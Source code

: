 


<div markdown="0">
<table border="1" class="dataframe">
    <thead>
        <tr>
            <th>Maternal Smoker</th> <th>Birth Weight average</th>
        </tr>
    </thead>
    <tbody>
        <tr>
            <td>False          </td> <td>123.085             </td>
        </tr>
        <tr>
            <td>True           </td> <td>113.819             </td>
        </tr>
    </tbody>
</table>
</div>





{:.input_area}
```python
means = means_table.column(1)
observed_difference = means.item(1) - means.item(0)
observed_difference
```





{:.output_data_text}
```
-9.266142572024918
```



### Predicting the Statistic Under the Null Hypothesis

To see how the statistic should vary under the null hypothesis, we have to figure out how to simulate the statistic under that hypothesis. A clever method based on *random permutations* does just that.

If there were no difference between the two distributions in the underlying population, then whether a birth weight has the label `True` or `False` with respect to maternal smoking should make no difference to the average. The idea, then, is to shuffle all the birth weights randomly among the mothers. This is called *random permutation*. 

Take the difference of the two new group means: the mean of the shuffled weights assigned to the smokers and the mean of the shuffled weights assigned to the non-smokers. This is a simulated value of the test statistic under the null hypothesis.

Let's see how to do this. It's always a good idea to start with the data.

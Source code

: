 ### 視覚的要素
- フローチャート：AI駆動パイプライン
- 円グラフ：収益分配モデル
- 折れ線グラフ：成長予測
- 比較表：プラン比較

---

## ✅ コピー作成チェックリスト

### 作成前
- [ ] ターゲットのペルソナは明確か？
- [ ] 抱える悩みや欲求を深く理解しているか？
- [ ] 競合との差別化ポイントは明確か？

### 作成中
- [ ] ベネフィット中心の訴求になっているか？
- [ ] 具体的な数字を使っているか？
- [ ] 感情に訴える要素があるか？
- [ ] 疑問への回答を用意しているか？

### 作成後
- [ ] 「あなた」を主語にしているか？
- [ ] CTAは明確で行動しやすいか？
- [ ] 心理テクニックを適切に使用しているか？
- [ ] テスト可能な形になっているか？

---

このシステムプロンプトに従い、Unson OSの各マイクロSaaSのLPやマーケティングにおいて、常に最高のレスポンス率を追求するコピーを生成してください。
□ □ □ □
__Assignment__.
Take the listing above from its first line through the line containing "If there were", and transcribe that stretch exactly, with no other lines.

__Output for this exercise__.
Source code

: 


<div markdown="0">
<table border="1" class="dataframe">
    <thead>
        <tr>
            <th>Maternal Smoker</th> <th>Birth Weight average</th>
        </tr>
    </thead>
    <tbody>
        <tr>
            <td>False          </td> <td>123.085             </td>
        </tr>
        <tr>
            <td>True           </td> <td>113.819             </td>
        </tr>
    </tbody>
</table>
</div>





{:.input_area}
```python
means = means_table.column(1)
observed_difference = means.item(1) - means.item(0)
observed_difference
```





{:.output_data_text}
```
-9.266142572024918
```



### Predicting the Statistic Under the Null Hypothesis

To see how the statistic should vary under the null hypothesis, we have to figure out how to simulate the statistic under that hypothesis. A clever method based on *random permutations* does just that.

If there were no difference between the two distributions in the underlying population, then whether a birth weight has the label `True` or `False` with respect to maternal smoking should make no difference to the average. The idea, then, is to shuffle all the birth weights randomly among the mothers. This is called *random permutation*. 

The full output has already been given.